**Instructions for the task**
Please return the data that follows precisely as written, but without the images.

**Entries provided**
══════════
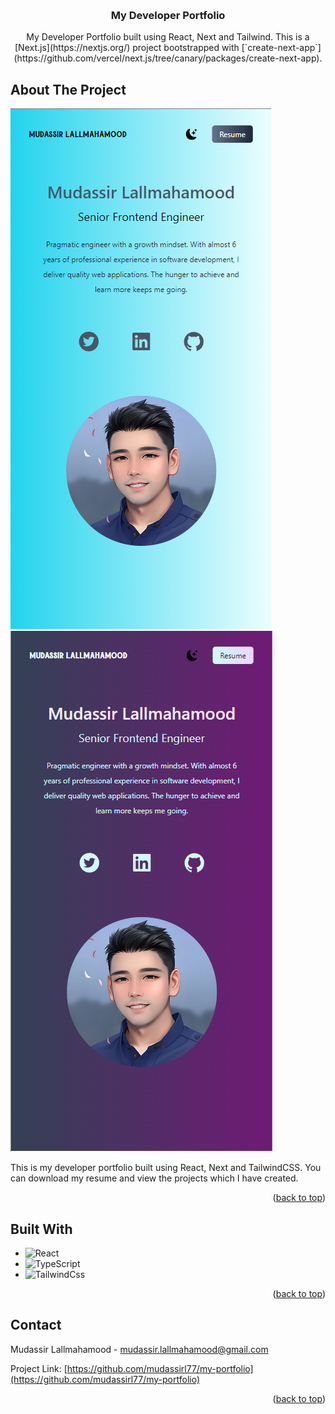 <a name="readme-top"></a>

<!-- PROJECT LOGO -->
<br />
<div align="center">
<h3 align="center">My Developer Portfolio</h3>

  <p align="center">
    My Developer Portfolio built using React, Next and Tailwind. This is a [Next.js](https://nextjs.org/) project bootstrapped with [`create-next-app`](https://github.com/vercel/next.js/tree/canary/packages/create-next-app).
  </p>
</div>

<!-- ABOUT THE PROJECT -->
## About The Project

![Dark Mode][portfolio-light]![Light Mode][portfolio-dark]

This is my developer portfolio built using React, Next and TailwindCSS. You can download my resume and view the projects which I have created.

<p align="right">(<a href="#readme-top">back to top</a>)</p>

## Built With

* ![React][React.js]
* ![TypeScript][TypeScript]
* ![TailwindCss][TailwindCss]

<p align="right">(<a href="#readme-top">back to top</a>)</p>

<!-- CONTACT -->
## Contact

Mudassir Lallmahamood - mudassir.lallmahamood@gmail.com

Project Link: [https://github.com/mudassirl77/my-portfolio](https://github.com/mudassirl77/my-portfolio)

<p align="right">(<a href="#readme-top">back to top</a>)</p>

<!-- MARKDOWN LINKS & IMAGES -->
[linkedin-url]: www.linkedin.com/in/mudassir-lallmahamood
[portfolio-dark]: public/portfolio-dark.png
[portfolio-light]: public/portfolio-light.png
[React.js]: https://img.shields.io/badge/React-20232A?style=for-the-badge&logo=react&logoColor=61DAFB
[TypeScript]: https://badges.aleen42.com/src/typescript.svg
[TailwindCss]: https://badges.aleen42.com/src/tailwindcss.svg
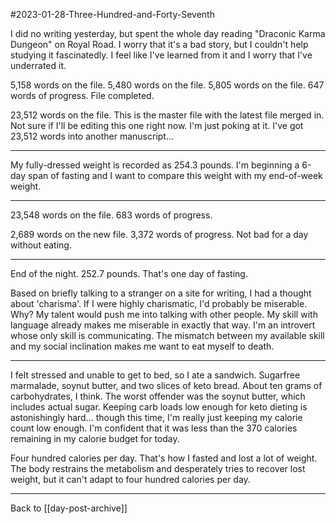 #2023-01-28-Three-Hundred-and-Forty-Seventh

I did no writing yesterday, but spent the whole day reading "Draconic Karma Dungeon" on Royal Road.  I worry that it's a bad story, but I couldn't help studying it fascinatedly.  I feel like I've learned from it and I worry that I've underrated it.

5,158 words on the file.  5,480 words on the file.  5,805 words on the file.  647 words of progress.  File completed.

23,512 words on the file.  This is the master file with the latest file merged in.  Not sure if I'll be editing this one right now.  I'm just poking at it.  I've got 23,512 words into another manuscript...

---
My fully-dressed weight is recorded as 254.3 pounds.  I'm beginning a 6-day span of fasting and I want to compare this weight with my end-of-week weight.

---
23,548 words on the file.  683 words of progress.

2,689 words on the new file.  3,372 words of progress.  Not bad for a day without eating.

---
End of the night.  252.7 pounds.  That's one day of fasting.

Based on briefly talking to a stranger on a site for writing, I had a thought about 'charisma'.  If I were highly charismatic, I'd probably be miserable.  Why?  My talent would push me into talking with other people.  My skill with language already makes me miserable in exactly that way.  I'm an introvert whose only skill is communicating.  The mismatch between my available skill and my social inclination makes me want to eat myself to death.

---
I felt stressed and unable to get to bed, so I ate a sandwich.  Sugarfree marmalade, soynut butter, and two slices of keto bread.  About ten grams of carbohydrates, I think.  The worst offender was the soynut butter, which includes actual sugar.  Keeping carb loads low enough for keto dieting is astonishingly hard... though this time, I'm really just keeping my calorie count low enough.  I'm confident that it was less than the 370 calories remaining in my calorie budget for today.

Four hundred calories per day.  That's how I fasted and lost a lot of weight.  The body restrains the metabolism and desperately tries to recover lost weight, but it can't adapt to four hundred calories per day.

---
Back to [[day-post-archive]]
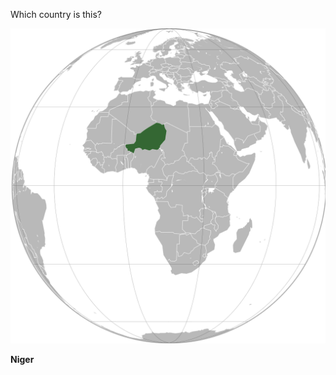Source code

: Which country is this?

![Map of a country](images/Niger_(orthographic_projection).svg)
<!--question-->
**Niger**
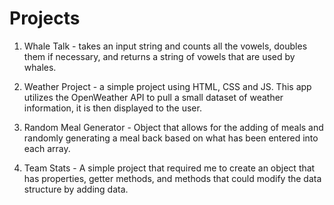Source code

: # Projects

1. Whale Talk - takes an input string and counts all the vowels, doubles them if necessary, and returns a string of vowels that are used by whales.

2. Weather Project - a simple project using HTML, CSS and JS. This app utilizes the OpenWeather API to pull a small dataset of weather information, it is then displayed to the user. 

3. Random Meal Generator - Object that allows for the adding of meals and randomly generating a meal back based on what has been entered into each array.

4. Team Stats - A simple project that required me to create an object that has properties, getter methods, and methods that could modify the data structure by adding data.
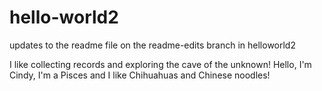 # hello-world2

updates to the readme file on the readme-edits branch in helloworld2

I like collecting records and exploring the cave of the unknown!
Hello, I'm Cindy, I'm a Pisces and I like Chihuahuas and Chinese noodles!
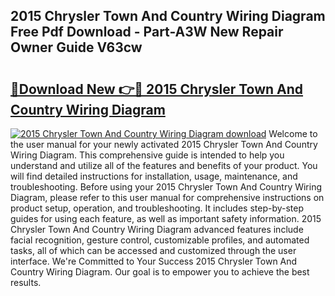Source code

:## 2015 Chrysler Town And Country Wiring Diagram Free Pdf Download - Part-A3W New Repair Owner Guide V63cw

# <h2><a href="http://dfs0ttd.blite.top/?on=2015+Chrysler+Town+And+Country+Wiring+Diagram">🔗Download New 👉🔴 2015 Chrysler Town And Country Wiring Diagram</a></h2>

[![2015 Chrysler Town And Country Wiring Diagram download](https://i.imgur.com/lujVjoI.png)](http://dfs0ttd.blite.top/?on=2015+Chrysler+Town+And+Country+Wiring+Diagram)
Welcome to the user manual for your newly activated 2015 Chrysler Town And Country Wiring Diagram. This comprehensive guide is intended to help you understand and utilize all of the features and benefits of your product. You will find detailed instructions for installation, usage, maintenance, and troubleshooting. Before using your 2015 Chrysler Town And Country Wiring Diagram, please refer to this user manual for comprehensive instructions on product setup, operation, and troubleshooting. It includes step-by-step guides for using each feature, as well as important safety information. 2015 Chrysler Town And Country Wiring Diagram advanced features include facial recognition, gesture control, customizable profiles, and automated tasks, all of which can be accessed and customized through the user interface. We're Committed to Your Success 2015 Chrysler Town And Country Wiring Diagram. Our goal is to empower you to achieve the best results.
══════════
**Exercise solution**
 <a name="readme-top"></a>

<!-- PROJECT LOGO -->
<br />
<div align="center">
<h3 align="center">My Developer Portfolio</h3>

  <p align="center">
    My Developer Portfolio built using React, Next and Tailwind. This is a [Next.js](https://nextjs.org/) project bootstrapped with [`create-next-app`](https://github.com/vercel/next.js/tree/canary/packages/create-next-app).
  </p>
</div>

<!-- ABOUT THE PROJECT -->
## About The Project

![Dark Mode][portfolio-light]![Light Mode][portfolio-dark]

This is my developer portfolio built using React, Next and TailwindCSS. You can download my resume and view the projects which I have created.

<p align="right">(<a href="#readme-top">back to top</a>)</p>

## Built With

* ![React][React.js]
* ![TypeScript][TypeScript]
* ![TailwindCss][TailwindCss]

<p align="right">(<a href="#readme-top">back to top</a>)</p>

<!-- CONTACT -->
## Contact

Mudassir Lallmahamood - mudassir.lallmahamood@gmail.com

Project Link: [https://github.com/mudassirl77/my-portfolio](https://github.com/mudassirl77/my-portfolio)

<p align="right">(<a href="#readme-top">back to top</a>)</p>

<!-- MARKDOWN LINKS & IMAGES -->
[linkedin-url]: www.linkedin.com/in/mudassir-lallmahamood
[portfolio-dark]: public/portfolio-dark.png
[portfolio-light]: public/portfolio-light.png
[React.js]: https://img.shields.io/badge/React-20232A?style=for-the-badge&logo=react&logoColor=61DAFB
[TypeScript]: https://badges.aleen42.com/src/typescript.svg
[TailwindCss]: https://badges.aleen42.com/src/tailwindcss.svg
 #2023-01-28-Three-Hundred-and-Forty-Seventh

I did no writing yesterday, but spent the whole day reading "Draconic Karma Dungeon" on Royal Road.  I worry that it's a bad story, but I couldn't help studying it fascinatedly.  I feel like I've learned from it and I worry that I've underrated it.

5,158 words on the file.  5,480 words on the file.  5,805 words on the file.  647 words of progress.  File completed.

23,512 words on the file.  This is the master file with the latest file merged in.  Not sure if I'll be editing this one right now.  I'm just poking at it.  I've got 23,512 words into another manuscript...

---
My fully-dressed weight is recorded as 254.3 pounds.  I'm beginning a 6-day span of fasting and I want to compare this weight with my end-of-week weight.

---
23,548 words on the file.  683 words of progress.

2,689 words on the new file.  3,372 words of progress.  Not bad for a day without eating.

---
End of the night.  252.7 pounds.  That's one day of fasting.

Based on briefly talking to a stranger on a site for writing, I had a thought about 'charisma'.  If I were highly charismatic, I'd probably be miserable.  Why?  My talent would push me into talking with other people.  My skill with language already makes me miserable in exactly that way.  I'm an introvert whose only skill is communicating.  The mismatch between my available skill and my social inclination makes me want to eat myself to death.

---
I felt stressed and unable to get to bed, so I ate a sandwich.  Sugarfree marmalade, soynut butter, and two slices of keto bread.  About ten grams of carbohydrates, I think.  The worst offender was the soynut butter, which includes actual sugar.  Keeping carb loads low enough for keto dieting is astonishingly hard... though this time, I'm really just keeping my calorie count low enough.  I'm confident that it was less than the 370 calories remaining in my calorie budget for today.

Four hundred calories per day.  That's how I fasted and lost a lot of weight.  The body restrains the metabolism and desperately tries to recover lost weight, but it can't adapt to four hundred calories per day.

---
Back to [[day-post-archive]]
Source code

: Which country is this?

![Map of a country](images/Niger_(orthographic_projection).svg)
<!--question-->
**Niger**
Source code

: # Projects

1. Whale Talk - takes an input string and counts all the vowels, doubles them if necessary, and returns a string of vowels that are used by whales.

2. Weather Project - a simple project using HTML, CSS and JS. This app utilizes the OpenWeather API to pull a small dataset of weather information, it is then displayed to the user. 

3. Random Meal Generator - Object that allows for the adding of meals and randomly generating a meal back based on what has been entered into each array.

4. Team Stats - A simple project that required me to create an object that has properties, getter methods, and methods that could modify the data structure by adding data.
 # hello-world2

updates to the readme file on the readme-edits branch in helloworld2

I like collecting records and exploring the cave of the unknown!
Hello, I'm Cindy, I'm a Pisces and I like Chihuahuas and Chinese noodles!
Source code

:## 2015 Chrysler Town And Country Wiring Diagram Free Pdf Download - Part-A3W New Repair Owner Guide V63cw

# <h2><a href="http://dfs0ttd.blite.top/?on=2015+Chrysler+Town+And+Country+Wiring+Diagram">🔗Download New 👉🔴 2015 Chrysler Town And Country Wiring Diagram</a></h2>

[![2015 Chrysler Town And Country Wiring Diagram download](https://i.imgur.com/lujVjoI.png)](http://dfs0ttd.blite.top/?on=2015+Chrysler+Town+And+Country+Wiring+Diagram)
Welcome to the user manual for your newly activated 2015 Chrysler Town And Country Wiring Diagram. This comprehensive guide is intended to help you understand and utilize all of the features and benefits of your product. You will find detailed instructions for installation, usage, maintenance, and troubleshooting. Before using your 2015 Chrysler Town And Country Wiring Diagram, please refer to this user manual for comprehensive instructions on product setup, operation, and troubleshooting. It includes step-by-step guides for using each feature, as well as important safety information. 2015 Chrysler Town And Country Wiring Diagram advanced features include facial recognition, gesture control, customizable profiles, and automated tasks, all of which can be accessed and customized through the user interface. We're Committed to Your Success 2015 Chrysler Town And Country Wiring Diagram. Our goal is to empower you to achieve the best results.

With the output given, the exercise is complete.